There is a plan afoot for NASA to launch a new space project beyond low-Earth orbit and establish a space station at an Earth-Moon libration point. If you are unfamiliar with the term libration point, this is a location in space where the interaction of gravity exerted by the Earth and Moon cancel each other out. Also known as Lagrangian points, named after the Italian-French mathematician, Joseph Louis Lagrange, who in 1772 proposed these points in space after studying Newtonian physics, such locations are ideal as stable locations for deep space way stations. In the diagram below the locations are labelled L1, L2, L3, L4 and L5.
With NASA currently building a deep space capability with a new heavy-lift rocket, the opportunity to place a human-occupied way station in deeper space becomes more feasible. And NASA can also collaborate with commercial partners such as SpaceX or Boeing to deliver the initial materials to get the station up and operating.
Up until now the biggest challenge for space missions has been getting out of the gravity well that is Earth and the enormous costs associated with delivering large payloads into orbit. Although the Moon presents less of a challenge in terms of a launching location for deep space missions because its gravity well is not as deep as Earth’s, a space-based platform outside the pull of gravity of both would serve an even better place from which to launch deep space missions such as a voyage to Mars or an asteroid.
The libration point that best serves sits about 61,000 kilometers (38,000 miles) beyond the Moon, or 445,000 kilometers (277,000 miles) from Earth.
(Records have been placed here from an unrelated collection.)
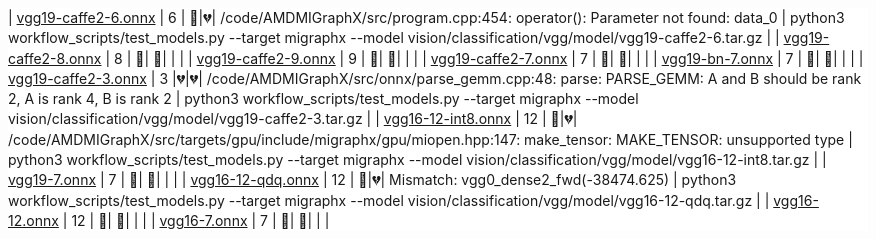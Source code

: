 |                       [vgg19-caffe2-6.onnx](https://github.com/gyulaz-htec/models/tree/migraphx_testing/vision/classification/vgg/model/vgg19-caffe2-6.tar.gz)                      |  6  | :green_heart:|:broken_heart:|                                    /code/AMDMIGraphX/src/program.cpp:454: operator(): Parameter not found: data_0                                    |                    python3 workflow_scripts/test_models.py --target migraphx --model vision/classification/vgg/model/vgg19-caffe2-6.tar.gz                    |
|                       [vgg19-caffe2-8.onnx](https://github.com/gyulaz-htec/models/tree/migraphx_testing/vision/classification/vgg/model/vgg19-caffe2-8.tar.gz)                      |  8  | :green_heart:| :green_heart:|                                                                                                                                                      |                                                                                                                                                               |
|                       [vgg19-caffe2-9.onnx](https://github.com/gyulaz-htec/models/tree/migraphx_testing/vision/classification/vgg/model/vgg19-caffe2-9.tar.gz)                      |  9  | :green_heart:| :green_heart:|                                                                                                                                                      |                                                                                                                                                               |
|                       [vgg19-caffe2-7.onnx](https://github.com/gyulaz-htec/models/tree/migraphx_testing/vision/classification/vgg/model/vgg19-caffe2-7.tar.gz)                      |  7  | :green_heart:| :green_heart:|                                                                                                                                                      |                                                                                                                                                               |
|                           [vgg19-bn-7.onnx](https://github.com/gyulaz-htec/models/tree/migraphx_testing/vision/classification/vgg/model/vgg19-bn-7.tar.gz)                          |  7  | :green_heart:| :green_heart:|                                                                                                                                                      |                                                                                                                                                               |
|                       [vgg19-caffe2-3.onnx](https://github.com/gyulaz-htec/models/tree/migraphx_testing/vision/classification/vgg/model/vgg19-caffe2-3.tar.gz)                      |  3  |:broken_heart:|:broken_heart:|                  /code/AMDMIGraphX/src/onnx/parse_gemm.cpp:48: parse: PARSE_GEMM: A and B should be rank 2, A is rank 4, B is rank 2                 |                    python3 workflow_scripts/test_models.py --target migraphx --model vision/classification/vgg/model/vgg19-caffe2-3.tar.gz                    |
|                        [vgg16-12-int8.onnx](https://github.com/gyulaz-htec/models/tree/migraphx_testing/vision/classification/vgg/model/vgg16-12-int8.tar.gz)                       |  12 | :green_heart:|:broken_heart:|                   /code/AMDMIGraphX/src/targets/gpu/include/migraphx/gpu/miopen.hpp:147: make_tensor: MAKE_TENSOR: unsupported type                  |                    python3 workflow_scripts/test_models.py --target migraphx --model vision/classification/vgg/model/vgg16-12-int8.tar.gz                     |
|                              [vgg19-7.onnx](https://github.com/gyulaz-htec/models/tree/migraphx_testing/vision/classification/vgg/model/vgg19-7.tar.gz)                             |  7  | :green_heart:| :green_heart:|                                                                                                                                                      |                                                                                                                                                               |
|                         [vgg16-12-qdq.onnx](https://github.com/gyulaz-htec/models/tree/migraphx_testing/vision/classification/vgg/model/vgg16-12-qdq.tar.gz)                        |  12 | :green_heart:|:broken_heart:|                                                         Mismatch: vgg0_dense2_fwd(-38474.625)                                                        |                     python3 workflow_scripts/test_models.py --target migraphx --model vision/classification/vgg/model/vgg16-12-qdq.tar.gz                     |
|                             [vgg16-12.onnx](https://github.com/gyulaz-htec/models/tree/migraphx_testing/vision/classification/vgg/model/vgg16-12.tar.gz)                            |  12 | :green_heart:| :green_heart:|                                                                                                                                                      |                                                                                                                                                               |
|                              [vgg16-7.onnx](https://github.com/gyulaz-htec/models/tree/migraphx_testing/vision/classification/vgg/model/vgg16-7.tar.gz)                             |  7  | :green_heart:| :green_heart:|                                                                                                                                                      |                                                                                                                                                               |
From a way station established at this distance the Moon would be nearby. Such a station could be permanently occupied by both robotic and human crews. Robots could be deployed from here to orbit the Moon or land on the lunar surface to mine materials for use in way station construction, as well as obtain water and Helium-3. From water on the Moon the station could get needed oxygen and hydrogen. And the Helium-3 could be used as a fuel for fusion-based propulsion systems.
Other advantages to the libration point way station location include:
- It would be free of any environmental issues associated with a Moon base such as lunar dust
- It would be beyond the location where human-created or natural space junk could prove a collision hazard
- It would be in a location requiring minimal propellant to maintain its stable position
- It would serve as a test facility for a deep space habitat, a model that could be replicated for missions even further beyond the Earth-Moon system
- It would be relatively easy to reach when compared to a lunar surface habitat
- It would serve as a significant science platform within full view of both the Earth and Moon
- It would be a good assembly point for large space structures
- It would serve as a quarantine way station for missions returning from deeper space missions such as one coming back from Mars
- It would serve as a communication hub and navigation beacon for other space operations
- It would be a supply depot for human lunar activity, giving us access and communication with both the Earth-facing and far side of the Moon, and would serve as a safe haven in the event of a lunar surface mission abort
The drawbacks to such a way station include the distance should an emergency occur, and the human exposure to cosmic rays in space unprotected by Earth’s radiation belts.
The timelines: once the heavy lift rocket systems currently under development get deployed along with the Orion Multi-Purpose Crew Vehicle, scheduled to fly in 2017, planners see construction of a human outpost beyond the Moon as beginning in 2019.